━━━ INPUT MATERIAL ━━━
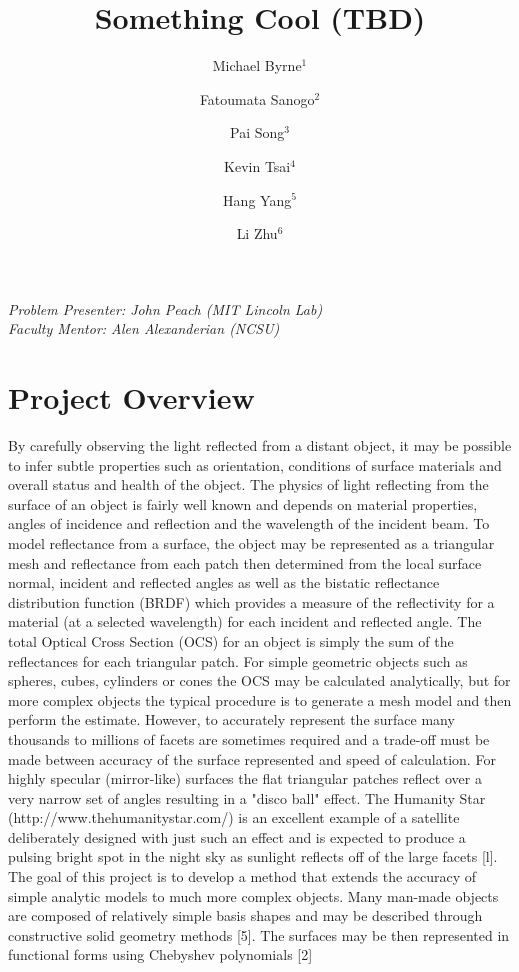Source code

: \documentclass[11pt]{amsart}
\author{Michael Byrne$^1$}
\author{Fatoumata Sanogo$^2$}
\author{Pai Song$^3$\\}
\author{Kevin Tsai$^4$}
\author{Hang Yang$^5$}
\author{Li Zhu$^6$}
\title{Something Cool (TBD)}
\theoremstyle{definition}
\begin{document}
\maketitle

{
\noindent
\textit{
Problem Presenter:  John Peach (MIT Lincoln Lab)\\
Faculty Mentor: Alen Alexanderian (NCSU)
}
}
\section{Project Overview}
By carefully observing the light reflected from a distant object, it may be possible to infer subtle properties such as
orientation, conditions of surface materials and overall status and health of the object. The physics of light reflecting from
the surface of an object is fairly well known and depends on material properties, angles of incidence and reflection and the
wavelength of the incident beam. To model reflectance from a surface, the object may be represented as a triangular mesh
and reflectance from each patch then determined from the local surface normal, incident and reflected angles as well as the
bistatic reflectance distribution function (BRDF) which provides a measure of the reflectivity for a material (at a selected
wavelength) for each incident and reflected angle.
The total Optical Cross Section (OCS) for an object is simply the sum of the reflectances for each triangular patch. For
simple geometric objects such as spheres, cubes, cylinders or cones the OCS may be calculated analytically, but for more
complex objects the typical procedure is to generate a mesh model and then perform the estimate. However, to accurately
represent the surface many thousands to millions of facets are sometimes required and a trade-off must be made between
accuracy of the surface represented and speed of calculation. For highly specular (mirror-like) surfaces the flat triangular
patches reflect over a very narrow set of angles resulting in a "disco ball" effect. The Humanity Star
(http://www.thehumanitystar.com/) is an excellent example of a satellite deliberately designed with just such an effect and
is expected to produce a pulsing bright spot in the night sky as sunlight reflects off of the large facets [l].
The goal of this project is to develop a method that extends the accuracy of simple analytic models to much more complex
objects. Many man-made objects are composed of relatively simple basis shapes and may be described through constructive
solid geometry methods [5]. The surfaces may be then represented in functional forms using Chebyshev polynomials [2]
\end{document}
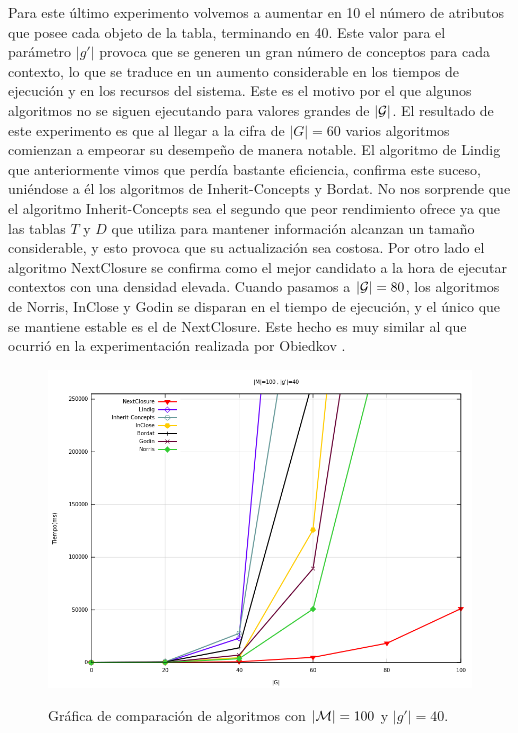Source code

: \documentclass[oneside,openright,titlepage,numbers=noenddot,openany,headinclude,footinclude=true,
cleardoublepage=empty,abstractoff,BCOR=5mm,paper=a4,fontsize=12pt,main=spanish]{scrreprt}
\begin{document}
\begin{itemize}
Para este último experimento volvemos a aumentar en 10 el número de atributos que posee cada objeto de la tabla, terminando en 40. Este valor para el parámetro $|g'|$ provoca que se generen un gran número de conceptos para cada contexto, lo que se traduce en un aumento considerable en los tiempos de ejecución y en los recursos del sistema. Este es el motivo por el que algunos algoritmos no se siguen ejecutando para valores grandes de $|\mathcal{G}|$.  El resultado de este experimento es que al llegar a la cifra de $|G|=60$ varios algoritmos comienzan a empeorar su desempeño de manera notable. El algoritmo de Lindig que anteriormente vimos que perdía bastante eficiencia, confirma este suceso, uniéndose a él los algoritmos de Inherit-Concepts y Bordat. No nos sorprende que el algoritmo Inherit-Concepts sea el segundo que peor rendimiento ofrece ya que las tablas $T$ y $D$ que utiliza para mantener información alcanzan un tamaño considerable, y esto provoca que su actualización sea costosa. Por otro lado el algoritmo NextClosure se confirma como el mejor candidato a la hora de ejecutar contextos con una densidad elevada. Cuando pasamos a $|\mathcal{G}|=80$, los algoritmos de Norris, InClose y Godin se disparan en el tiempo de ejecución, y el único que se mantiene estable es el de NextClosure. Este hecho es muy similar al que ocurrió en la experimentación realizada por Obiedkov \cite{comparingperformance}.

\begin{figure}[H]
  \centering
  \includegraphics[scale=0.5]{images/M100g40G20100.png}
  \label{fig:m100g40g20100}
\caption{Gráfica de comparación de algoritmos con $|\mathcal{M}|=100$ y $|g'|=40$.}
\end{figure}



\end{itemize}
\end{document}
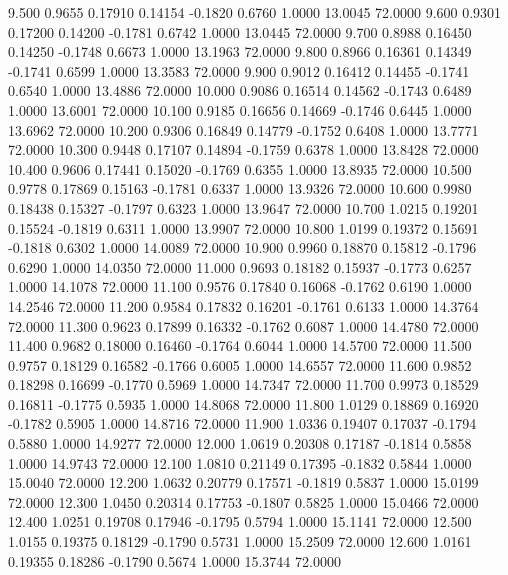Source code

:    9.500   0.9655   0.17910   0.14154  -0.1820   0.6760   1.0000  13.0045  72.0000
   9.600   0.9301   0.17200   0.14200  -0.1781   0.6742   1.0000  13.0445  72.0000
   9.700   0.8988   0.16450   0.14250  -0.1748   0.6673   1.0000  13.1963  72.0000
   9.800   0.8966   0.16361   0.14349  -0.1741   0.6599   1.0000  13.3583  72.0000
   9.900   0.9012   0.16412   0.14455  -0.1741   0.6540   1.0000  13.4886  72.0000
  10.000   0.9086   0.16514   0.14562  -0.1743   0.6489   1.0000  13.6001  72.0000
  10.100   0.9185   0.16656   0.14669  -0.1746   0.6445   1.0000  13.6962  72.0000
  10.200   0.9306   0.16849   0.14779  -0.1752   0.6408   1.0000  13.7771  72.0000
  10.300   0.9448   0.17107   0.14894  -0.1759   0.6378   1.0000  13.8428  72.0000
  10.400   0.9606   0.17441   0.15020  -0.1769   0.6355   1.0000  13.8935  72.0000
  10.500   0.9778   0.17869   0.15163  -0.1781   0.6337   1.0000  13.9326  72.0000
  10.600   0.9980   0.18438   0.15327  -0.1797   0.6323   1.0000  13.9647  72.0000
  10.700   1.0215   0.19201   0.15524  -0.1819   0.6311   1.0000  13.9907  72.0000
  10.800   1.0199   0.19372   0.15691  -0.1818   0.6302   1.0000  14.0089  72.0000
  10.900   0.9960   0.18870   0.15812  -0.1796   0.6290   1.0000  14.0350  72.0000
  11.000   0.9693   0.18182   0.15937  -0.1773   0.6257   1.0000  14.1078  72.0000
  11.100   0.9576   0.17840   0.16068  -0.1762   0.6190   1.0000  14.2546  72.0000
  11.200   0.9584   0.17832   0.16201  -0.1761   0.6133   1.0000  14.3764  72.0000
  11.300   0.9623   0.17899   0.16332  -0.1762   0.6087   1.0000  14.4780  72.0000
  11.400   0.9682   0.18000   0.16460  -0.1764   0.6044   1.0000  14.5700  72.0000
  11.500   0.9757   0.18129   0.16582  -0.1766   0.6005   1.0000  14.6557  72.0000
  11.600   0.9852   0.18298   0.16699  -0.1770   0.5969   1.0000  14.7347  72.0000
  11.700   0.9973   0.18529   0.16811  -0.1775   0.5935   1.0000  14.8068  72.0000
  11.800   1.0129   0.18869   0.16920  -0.1782   0.5905   1.0000  14.8716  72.0000
  11.900   1.0336   0.19407   0.17037  -0.1794   0.5880   1.0000  14.9277  72.0000
  12.000   1.0619   0.20308   0.17187  -0.1814   0.5858   1.0000  14.9743  72.0000
  12.100   1.0810   0.21149   0.17395  -0.1832   0.5844   1.0000  15.0040  72.0000
  12.200   1.0632   0.20779   0.17571  -0.1819   0.5837   1.0000  15.0199  72.0000
  12.300   1.0450   0.20314   0.17753  -0.1807   0.5825   1.0000  15.0466  72.0000
  12.400   1.0251   0.19708   0.17946  -0.1795   0.5794   1.0000  15.1141  72.0000
  12.500   1.0155   0.19375   0.18129  -0.1790   0.5731   1.0000  15.2509  72.0000
  12.600   1.0161   0.19355   0.18286  -0.1790   0.5674   1.0000  15.3744  72.0000
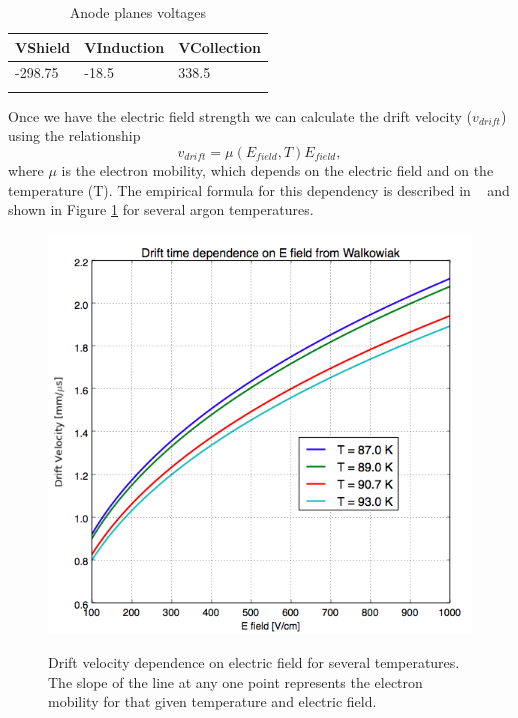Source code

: \begin{table}[htpb]
\centering
\caption{Anode planes voltages}
\label{tab:voltages}
\begin{tabular}{lll}
\hline
\multicolumn{1}{|l|}{VShield} & \multicolumn{1}{l|}{VInduction} & \multicolumn{1}{l|}{VCollection} \\ \hline
\multicolumn{1}{|l|}{-298.75} & \multicolumn{1}{l|}{-18.5}      & \multicolumn{1}{l|}{338.5}       \\ \hline
                              &                                 &                                 
\end{tabular}
\end{table}

Once we have the electric field strength we can calculate the drift velocity ($v_{drift}$) using the relationship
\begin{equation} v_{drift} = \mu(E_{field},T) E_{field}, \label{eq:vd}
\end{equation}
where $\mu$ is the electron mobility, which depends on the electric field and on the temperature (T). The empirical formula for this dependency is described in ~\cite{WWW} and shown in Figure \ref{fig:EV} for several argon temperatures.

\begin{figure}[htb]
\centering
\includegraphics[scale=0.45]{./images/Walkowiak.png}\\
\caption{Drift velocity dependence on electric field for several temperatures. The slope of the line at any one point represents the electron mobility for that given temperature and electric field.}
\label{fig:EV}
\end{figure}

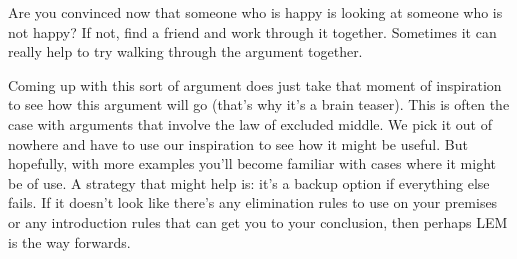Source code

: \begin{fitchproof}
	\open
	\close
	\open
	\close
\end{fitchproof}

Are you convinced now that someone who is happy is looking at someone who is not happy? If not, find a friend and work through it together. Sometimes it can really help to try walking through the argument together.

Coming up with this sort of argument does just take that moment of inspiration to see how this argument will go (that's why it's a brain teaser). This is often the case with arguments that involve the law of excluded middle. We pick it out of nowhere and have to use our inspiration to see how it might be useful. But hopefully, with more examples you'll become familiar with cases where it might be of use. A strategy that might help is: it's a backup option if everything else fails. If it doesn't look like there's any elimination rules to use on your premises or any introduction rules that can get you to your conclusion, then perhaps LEM is the way forwards.


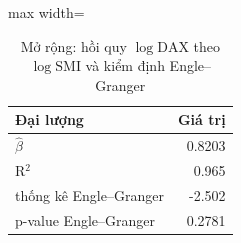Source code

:\begin{table}[H]
\centering\small
\caption{Mở rộng: hồi quy $\log\mathrm{DAX}$ theo $\log\mathrm{SMI}$ và kiểm định Engle--Granger}\label{tab:tab_b12_ext_cointegration}
\begin{adjustbox}{max width=\linewidth}
\begin{tabular}{lr}
\toprule
Đại lượng & Giá trị \\
\midrule
$\hat{\beta}$ & 0.8203 \\
R$^{2}$ & 0.965 \\
thống kê Engle–Granger & -2.502 \\
p-value Engle–Granger & 0.2781 \\
\bottomrule
\end{tabular}
\end{adjustbox}
\end{table}
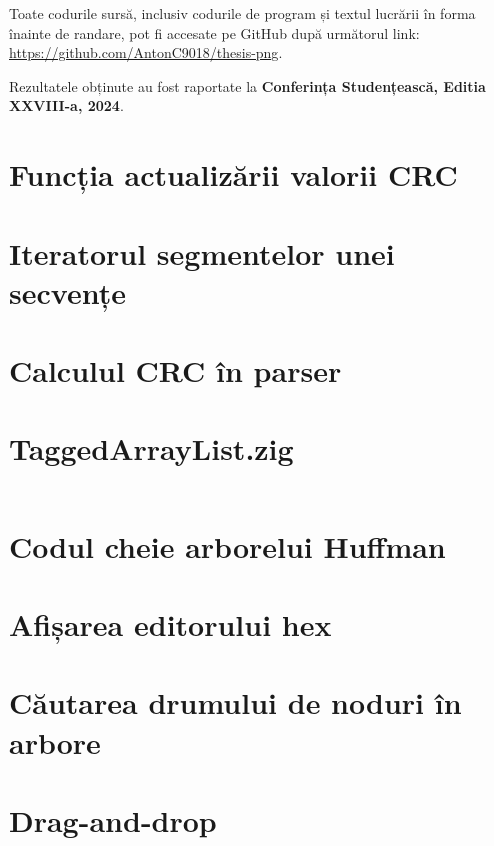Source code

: \documentclass[a4paper,12pt]{report}
\renewcommand{\year}{2024}
\newcommand{\conferencesList}{Conferința Studențească, Editia XXVIII-a, \year}
\newcommand{\github}{\url{https://github.com/AntonC9018/thesis-png}}
\begin{document}
Toate codurile sursă, inclusiv codurile de program și textul lucrării
în forma înainte de randare, pot fi accesate pe GitHub după următorul link: \github.

Rezultatele obținute au fost raportate la \textbf{\conferencesList}\cite{self}.

\bibliographyChapter

\appendixChapter

\section{Funcția actualizării valorii CRC}\label{appendix:crc}

\section{Iteratorul segmentelor unei secvențe}\label{appendix:sequence_iterator}

\section{Calculul CRC în parser}\label{appendix:crc_sequence_defer_example}

\section{TaggedArrayList.zig}\label{appendix:main__TaggedArrayList}
\inputminted{zig}{../src/TaggedArrayList.zig}

\section{Codul cheie arborelui Huffman}\label{appendix:huffman_tree}

\section{Afișarea editorului hex}\label{appendix:draw_hex_grid}

\section{Căutarea drumului de noduri în arbore}\label{appendix:node_path_search_impl}

\section{Drag-and-drop}\label{appendix:drag_and_drop}

\declarationPage{}
\end{document}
━━━
_BRIEF_:
Restate word for word only the lines from where the entries begin through the one with "is expected to"; omit the pictures.

_EXERCISE OUTPUT_:
Source code

: \documentclass[11pt]{amsart}
\author{Michael Byrne$^1$}
\author{Fatoumata Sanogo$^2$}
\author{Pai Song$^3$\\}
\author{Kevin Tsai$^4$}
\author{Hang Yang$^5$}
\author{Li Zhu$^6$}
\title{Something Cool (TBD)}
\theoremstyle{definition}
\begin{document}
\maketitle

{
\noindent
\textit{
Problem Presenter:  John Peach (MIT Lincoln Lab)\\
Faculty Mentor: Alen Alexanderian (NCSU)
}
}
\section{Project Overview}
By carefully observing the light reflected from a distant object, it may be possible to infer subtle properties such as
orientation, conditions of surface materials and overall status and health of the object. The physics of light reflecting from
the surface of an object is fairly well known and depends on material properties, angles of incidence and reflection and the
wavelength of the incident beam. To model reflectance from a surface, the object may be represented as a triangular mesh
and reflectance from each patch then determined from the local surface normal, incident and reflected angles as well as the
bistatic reflectance distribution function (BRDF) which provides a measure of the reflectivity for a material (at a selected
wavelength) for each incident and reflected angle.
The total Optical Cross Section (OCS) for an object is simply the sum of the reflectances for each triangular patch. For
simple geometric objects such as spheres, cubes, cylinders or cones the OCS may be calculated analytically, but for more
complex objects the typical procedure is to generate a mesh model and then perform the estimate. However, to accurately
represent the surface many thousands to millions of facets are sometimes required and a trade-off must be made between
accuracy of the surface represented and speed of calculation. For highly specular (mirror-like) surfaces the flat triangular
patches reflect over a very narrow set of angles resulting in a "disco ball" effect. The Humanity Star
(http://www.thehumanitystar.com/) is an excellent example of a satellite deliberately designed with just such an effect and
is expected to produce a pulsing bright spot in the night sky as sunlight reflects off of the large facets [l].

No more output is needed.